Treatment for Severe Aortic Stenosis with Normal Ejection Fraction and High Velocity/Gradient
For patients with severe aortic stenosis, normal ejection fraction, and high velocity/gradient, aortic valve replacement (AVR) is strongly recommended as it significantly improves mortality and quality of life. 1
Diagnostic Criteria for Severe Aortic Stenosis
- Severe aortic stenosis is defined as:
- Peak aortic valve velocity (Vmax) ≥4.0 m/sec
- Mean gradient ≥40 mmHg
- Aortic valve area (AVA) ≤1.0 cm² (or indexed AVA ≤0.6 cm²/m²)
Treatment Algorithm Based on Symptoms and Risk
Symptomatic Patients
- Symptomatic patients with severe, high-gradient aortic stenosis require immediate intervention 1
- Without intervention, symptomatic patients have a poor prognosis with average survival of only 2-3 years 2
- The choice between TAVR and SAVR should be based on:
- Surgical risk assessment
- Patient age
- Anatomical considerations
- Comorbidities
Asymptomatic Patients
For asymptomatic patients with severe AS, high gradient, and normal EF:
Very severe AS (Vmax ≥5 m/sec or mean gradient ≥60 mmHg):
- AVR is appropriate (rating 7-8/9) regardless of surgical risk 1
- No intervention is rarely appropriate (rating 2/9) for low surgical risk patients
Severe AS (Vmax 4.0-4.9 m/sec) with abnormal exercise stress test:
- AVR is appropriate (rating 8/9) regardless of surgical risk 1
- No intervention is rarely appropriate (rating 2-3/9)

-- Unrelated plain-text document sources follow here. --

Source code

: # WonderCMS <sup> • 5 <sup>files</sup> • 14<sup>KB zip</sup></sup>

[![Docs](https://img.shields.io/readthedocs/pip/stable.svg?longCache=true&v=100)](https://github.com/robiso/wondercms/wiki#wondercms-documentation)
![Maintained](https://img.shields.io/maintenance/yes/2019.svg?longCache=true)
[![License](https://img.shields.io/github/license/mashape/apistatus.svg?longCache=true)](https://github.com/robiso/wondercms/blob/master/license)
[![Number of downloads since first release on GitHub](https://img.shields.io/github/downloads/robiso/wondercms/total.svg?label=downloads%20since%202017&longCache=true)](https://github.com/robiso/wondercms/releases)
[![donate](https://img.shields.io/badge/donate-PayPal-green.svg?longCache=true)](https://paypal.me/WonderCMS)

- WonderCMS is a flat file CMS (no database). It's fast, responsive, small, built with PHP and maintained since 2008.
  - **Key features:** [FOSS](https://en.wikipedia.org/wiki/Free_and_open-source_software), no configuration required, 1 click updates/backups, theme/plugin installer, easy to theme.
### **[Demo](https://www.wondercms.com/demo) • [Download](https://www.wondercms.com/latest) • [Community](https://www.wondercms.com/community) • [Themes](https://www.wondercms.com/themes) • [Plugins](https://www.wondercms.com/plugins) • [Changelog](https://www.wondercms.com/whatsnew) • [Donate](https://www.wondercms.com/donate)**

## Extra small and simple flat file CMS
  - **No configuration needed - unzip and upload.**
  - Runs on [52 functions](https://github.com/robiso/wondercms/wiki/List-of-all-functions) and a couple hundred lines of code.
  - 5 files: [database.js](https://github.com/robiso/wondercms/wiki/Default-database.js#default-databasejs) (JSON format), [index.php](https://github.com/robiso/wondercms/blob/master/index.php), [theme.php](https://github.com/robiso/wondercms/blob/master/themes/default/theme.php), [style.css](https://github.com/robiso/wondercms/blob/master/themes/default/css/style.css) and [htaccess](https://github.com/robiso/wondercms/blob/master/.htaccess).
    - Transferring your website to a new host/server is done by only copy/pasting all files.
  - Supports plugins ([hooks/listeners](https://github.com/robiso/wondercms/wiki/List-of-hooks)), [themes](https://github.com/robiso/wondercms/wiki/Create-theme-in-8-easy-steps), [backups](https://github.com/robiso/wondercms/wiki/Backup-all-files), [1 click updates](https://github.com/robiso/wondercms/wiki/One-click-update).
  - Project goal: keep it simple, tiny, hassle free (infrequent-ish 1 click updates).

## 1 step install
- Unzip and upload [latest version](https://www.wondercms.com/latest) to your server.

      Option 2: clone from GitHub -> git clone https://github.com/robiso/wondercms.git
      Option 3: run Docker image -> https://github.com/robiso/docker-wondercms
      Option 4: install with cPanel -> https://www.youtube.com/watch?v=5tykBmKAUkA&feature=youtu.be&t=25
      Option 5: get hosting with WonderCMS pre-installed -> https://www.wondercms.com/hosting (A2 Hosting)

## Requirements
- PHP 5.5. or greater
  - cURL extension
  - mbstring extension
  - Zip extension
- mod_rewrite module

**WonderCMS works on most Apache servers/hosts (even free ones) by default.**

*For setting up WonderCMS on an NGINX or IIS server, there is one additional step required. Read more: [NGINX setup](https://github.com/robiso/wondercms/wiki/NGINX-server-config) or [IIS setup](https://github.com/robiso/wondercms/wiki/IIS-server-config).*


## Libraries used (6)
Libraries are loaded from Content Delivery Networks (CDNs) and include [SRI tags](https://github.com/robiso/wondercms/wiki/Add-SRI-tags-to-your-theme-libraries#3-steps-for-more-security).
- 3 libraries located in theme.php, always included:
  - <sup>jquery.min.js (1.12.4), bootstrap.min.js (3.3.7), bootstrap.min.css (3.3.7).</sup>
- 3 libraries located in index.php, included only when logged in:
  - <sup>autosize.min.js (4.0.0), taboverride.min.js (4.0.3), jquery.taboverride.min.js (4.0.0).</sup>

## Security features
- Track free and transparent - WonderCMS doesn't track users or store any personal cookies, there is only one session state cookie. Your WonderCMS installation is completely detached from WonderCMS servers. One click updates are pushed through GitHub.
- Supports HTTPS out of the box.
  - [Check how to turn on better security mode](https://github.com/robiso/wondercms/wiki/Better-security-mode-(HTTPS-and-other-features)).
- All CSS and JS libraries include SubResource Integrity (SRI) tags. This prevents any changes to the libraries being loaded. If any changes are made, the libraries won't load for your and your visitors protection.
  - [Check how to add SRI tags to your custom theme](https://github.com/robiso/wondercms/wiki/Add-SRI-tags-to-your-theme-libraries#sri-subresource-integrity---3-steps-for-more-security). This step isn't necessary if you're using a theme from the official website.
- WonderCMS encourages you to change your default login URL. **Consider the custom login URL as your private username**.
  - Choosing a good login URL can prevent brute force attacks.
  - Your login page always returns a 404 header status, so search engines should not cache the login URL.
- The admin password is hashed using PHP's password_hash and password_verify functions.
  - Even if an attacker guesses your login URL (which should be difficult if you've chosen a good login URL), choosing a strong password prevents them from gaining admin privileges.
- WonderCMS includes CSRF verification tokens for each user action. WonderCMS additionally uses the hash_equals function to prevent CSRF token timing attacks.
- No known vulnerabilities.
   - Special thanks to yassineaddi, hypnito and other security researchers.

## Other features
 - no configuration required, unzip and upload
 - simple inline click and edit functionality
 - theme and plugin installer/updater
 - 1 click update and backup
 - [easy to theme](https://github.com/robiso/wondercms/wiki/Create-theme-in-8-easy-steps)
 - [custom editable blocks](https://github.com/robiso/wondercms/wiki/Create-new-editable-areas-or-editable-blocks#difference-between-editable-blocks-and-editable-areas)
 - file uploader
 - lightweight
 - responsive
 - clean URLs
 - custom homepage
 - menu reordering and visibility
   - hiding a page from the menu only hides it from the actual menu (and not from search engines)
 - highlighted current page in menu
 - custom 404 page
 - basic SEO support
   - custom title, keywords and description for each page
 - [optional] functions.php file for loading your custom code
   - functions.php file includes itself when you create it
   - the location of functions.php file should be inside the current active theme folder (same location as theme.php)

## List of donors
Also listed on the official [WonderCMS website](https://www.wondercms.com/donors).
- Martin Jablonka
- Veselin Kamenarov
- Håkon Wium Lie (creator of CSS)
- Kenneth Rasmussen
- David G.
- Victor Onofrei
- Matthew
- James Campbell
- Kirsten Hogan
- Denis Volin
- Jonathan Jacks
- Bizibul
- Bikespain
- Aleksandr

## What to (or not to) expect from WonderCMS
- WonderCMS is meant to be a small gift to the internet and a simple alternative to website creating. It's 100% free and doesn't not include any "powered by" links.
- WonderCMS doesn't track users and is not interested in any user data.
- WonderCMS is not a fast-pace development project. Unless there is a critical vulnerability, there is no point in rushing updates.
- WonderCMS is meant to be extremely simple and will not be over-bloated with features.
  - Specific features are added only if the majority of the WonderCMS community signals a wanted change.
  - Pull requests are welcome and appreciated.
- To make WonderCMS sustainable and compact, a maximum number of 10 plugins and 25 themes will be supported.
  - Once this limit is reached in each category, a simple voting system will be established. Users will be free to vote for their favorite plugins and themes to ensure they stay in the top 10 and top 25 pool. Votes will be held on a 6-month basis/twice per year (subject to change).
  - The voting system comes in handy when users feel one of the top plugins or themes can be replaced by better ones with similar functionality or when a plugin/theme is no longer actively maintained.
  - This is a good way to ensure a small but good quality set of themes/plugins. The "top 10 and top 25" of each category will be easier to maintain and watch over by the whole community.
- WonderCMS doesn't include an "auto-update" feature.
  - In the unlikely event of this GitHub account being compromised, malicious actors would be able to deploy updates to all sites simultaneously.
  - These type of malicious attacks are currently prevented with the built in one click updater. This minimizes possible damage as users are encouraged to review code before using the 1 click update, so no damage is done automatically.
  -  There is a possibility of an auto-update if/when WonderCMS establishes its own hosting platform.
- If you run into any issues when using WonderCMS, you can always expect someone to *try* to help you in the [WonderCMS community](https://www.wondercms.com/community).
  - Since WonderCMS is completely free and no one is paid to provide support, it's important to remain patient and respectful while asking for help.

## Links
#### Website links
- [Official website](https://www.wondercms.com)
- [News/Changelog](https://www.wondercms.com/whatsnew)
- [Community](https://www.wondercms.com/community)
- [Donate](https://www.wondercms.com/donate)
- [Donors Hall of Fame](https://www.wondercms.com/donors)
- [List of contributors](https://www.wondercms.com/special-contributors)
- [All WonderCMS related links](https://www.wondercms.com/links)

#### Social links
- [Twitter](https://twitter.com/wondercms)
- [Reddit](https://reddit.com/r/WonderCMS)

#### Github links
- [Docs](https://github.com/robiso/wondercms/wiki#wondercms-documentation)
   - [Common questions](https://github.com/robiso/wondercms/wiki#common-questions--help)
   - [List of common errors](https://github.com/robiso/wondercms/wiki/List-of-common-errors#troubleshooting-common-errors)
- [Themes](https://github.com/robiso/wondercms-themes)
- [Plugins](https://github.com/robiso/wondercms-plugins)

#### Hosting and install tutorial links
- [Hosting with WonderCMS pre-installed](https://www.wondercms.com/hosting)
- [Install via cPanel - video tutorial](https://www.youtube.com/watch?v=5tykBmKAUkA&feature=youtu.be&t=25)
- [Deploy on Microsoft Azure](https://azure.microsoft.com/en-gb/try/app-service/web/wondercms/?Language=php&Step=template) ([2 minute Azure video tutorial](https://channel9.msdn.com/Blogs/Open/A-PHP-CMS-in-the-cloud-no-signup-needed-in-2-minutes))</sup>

Severe AS with predictors of rapid progression (e.g., ΔVmax >0.3 m/s/year, severe valve calcification, elevated BNP, excessive LV hypertrophy):
- AVR is appropriate (rating 7-8/9) regardless of surgical risk 1
- No intervention may be appropriate (rating 4/9)
Severe AS with no predictors of progression and negative stress test:
- No intervention is appropriate (rating 7/9)
- AVR may be appropriate (rating 5/9)
Special Considerations
Reduced LVEF (<50%)
- AVR is strongly recommended (rating 8-9/9) for patients with severe AS and LVEF <50% 1
- No intervention is rarely appropriate (rating 1-2/9)
- Recent evidence suggests that even LVEF <55% (but still ≥50%) may be a marker of poor outcome, suggesting earlier intervention may be beneficial 3
Low-Flow, Low-Gradient AS with Preserved EF
- For patients with AVA ≤1.0 cm² but mean gradient <40 mmHg despite normal EF:
Choice of Intervention
The Heart Team should determine the optimal intervention strategy:
Low surgical risk patients (STS or EuroSCORE II <4%):
- SAVR is recommended 1
Intermediate to high surgical risk patients:
- Either TAVR or SAVR may be appropriate
- Decision should be individualized based on anatomical factors and comorbidities 1
Patients unsuitable for SAVR:
- TAVR is recommended 1
Pitfalls to Avoid
Misclassifying symptomatic patients as "asymptomatic":
- Patients may reduce activity to avoid symptoms
- Exercise testing can unmask symptoms and risk
Delaying intervention in appropriate candidates:
- Once symptoms develop, mortality increases dramatically without AVR
- Even in asymptomatic patients, certain high-risk features warrant early intervention
Overlooking reduced LVEF:
- Even mild reductions in LVEF (50-55%) may indicate need for earlier intervention 3
Ignoring flow status in patients with discordant measurements:
- Low-flow states can mask severe AS by reducing the gradient despite severe stenosis
By following these evidence-based recommendations, clinicians can optimize outcomes for patients with severe aortic stenosis, normal ejection fraction, and high velocity/gradient.